Of Cats and Men

George Sprague

Let me tell you about my cat, KC. This was no ordinary cat. I know, I know—most pet owners will say this about their animal companions. But as Nemo has observed: these animals are more than pets, they are family members. As such, they hold a unique place in our existence and their absence can never be filled.

KC was a tiger-striped tabby with a countenance described by my dear Shawna as a “pucker face.” He was well-proportioned and robust at 13 pounds, and his antics and qualities were ineffable. I have never been so close to a living creature as with KC—we were two peas in a pod, as it were.

[Our animal companions]
are more than pets,
they are family members.”

I inherited this cat nine years ago, when I moved. His previous owners left him behind, and, since I was familiar with him, I took him along. We bonded like brothers and friends will do. So you can imagine how hard it was for me when he developed cancer last year. I’ll never forget that last trip to the vet. KC let me know it was time to go; his pain no longer made life bearable. As I held his face in my hands, the vet proceeded with the fatal injection and in seconds he was gone. And yet, there was a strange calm about him, as if he were saying, “It’s OK, this is best for me.”

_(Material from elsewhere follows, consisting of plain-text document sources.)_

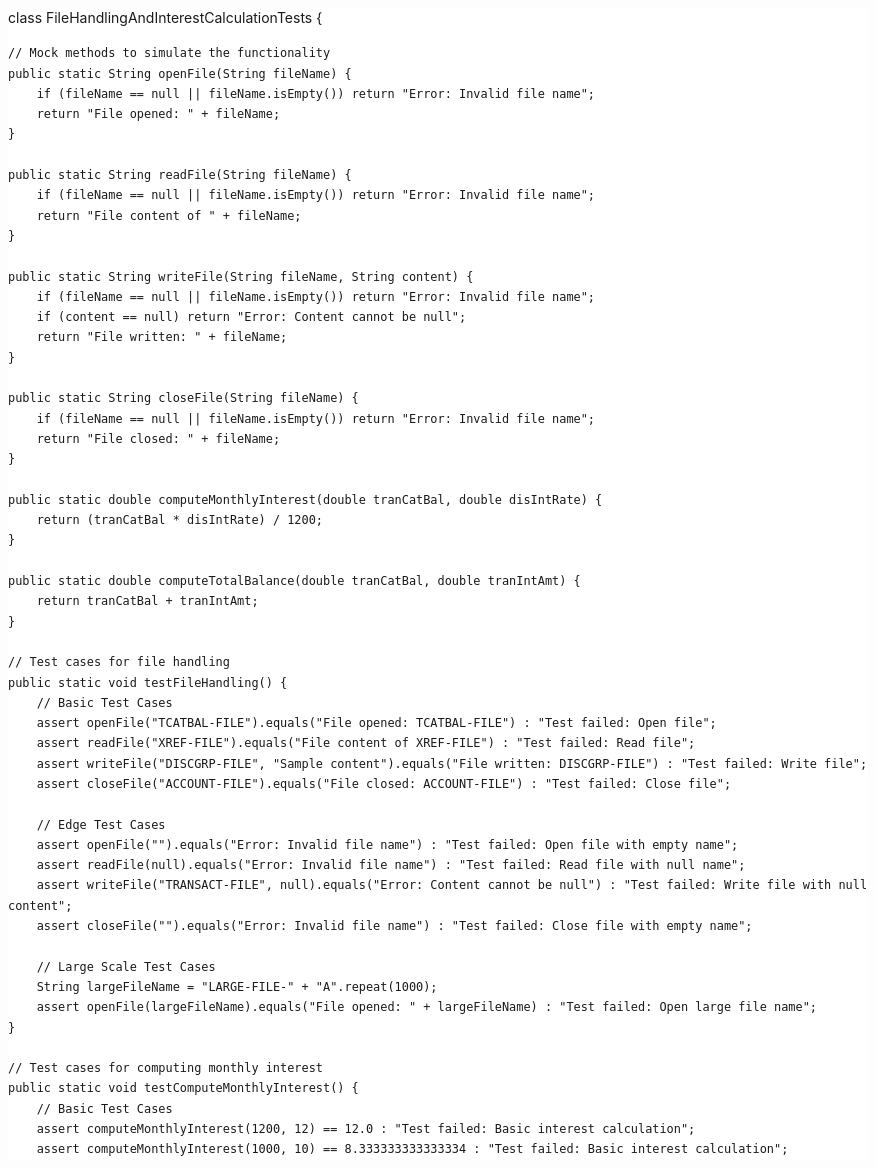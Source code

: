 class FileHandlingAndInterestCalculationTests {

    // Mock methods to simulate the functionality
    public static String openFile(String fileName) {
        if (fileName == null || fileName.isEmpty()) return "Error: Invalid file name";
        return "File opened: " + fileName;
    }

    public static String readFile(String fileName) {
        if (fileName == null || fileName.isEmpty()) return "Error: Invalid file name";
        return "File content of " + fileName;
    }

    public static String writeFile(String fileName, String content) {
        if (fileName == null || fileName.isEmpty()) return "Error: Invalid file name";
        if (content == null) return "Error: Content cannot be null";
        return "File written: " + fileName;
    }

    public static String closeFile(String fileName) {
        if (fileName == null || fileName.isEmpty()) return "Error: Invalid file name";
        return "File closed: " + fileName;
    }

    public static double computeMonthlyInterest(double tranCatBal, double disIntRate) {
        return (tranCatBal * disIntRate) / 1200;
    }

    public static double computeTotalBalance(double tranCatBal, double tranIntAmt) {
        return tranCatBal + tranIntAmt;
    }

    // Test cases for file handling
    public static void testFileHandling() {
        // Basic Test Cases
        assert openFile("TCATBAL-FILE").equals("File opened: TCATBAL-FILE") : "Test failed: Open file";
        assert readFile("XREF-FILE").equals("File content of XREF-FILE") : "Test failed: Read file";
        assert writeFile("DISCGRP-FILE", "Sample content").equals("File written: DISCGRP-FILE") : "Test failed: Write file";
        assert closeFile("ACCOUNT-FILE").equals("File closed: ACCOUNT-FILE") : "Test failed: Close file";

        // Edge Test Cases
        assert openFile("").equals("Error: Invalid file name") : "Test failed: Open file with empty name";
        assert readFile(null).equals("Error: Invalid file name") : "Test failed: Read file with null name";
        assert writeFile("TRANSACT-FILE", null).equals("Error: Content cannot be null") : "Test failed: Write file with null content";
        assert closeFile("").equals("Error: Invalid file name") : "Test failed: Close file with empty name";

        // Large Scale Test Cases
        String largeFileName = "LARGE-FILE-" + "A".repeat(1000);
        assert openFile(largeFileName).equals("File opened: " + largeFileName) : "Test failed: Open large file name";
    }

    // Test cases for computing monthly interest
    public static void testComputeMonthlyInterest() {
        // Basic Test Cases
        assert computeMonthlyInterest(1200, 12) == 12.0 : "Test failed: Basic interest calculation";
        assert computeMonthlyInterest(1000, 10) == 8.333333333333334 : "Test failed: Basic interest calculation";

Why am I telling you this? Research, that’s why. I had KC cremated, and he rests in his basket in my home. But even before he was back, things started to happen. Though his litter box had been cleaned and moved to the garage, I heard him scratching in it. Several times I heard his distinct “I want outside” meow. I could feel the bed move, just like it would when he jumped on it to sleep next to me. And, though most of these activities have subsided, I occasionally catch a glimpse of a familiar form headed towards the kitchen for a snack.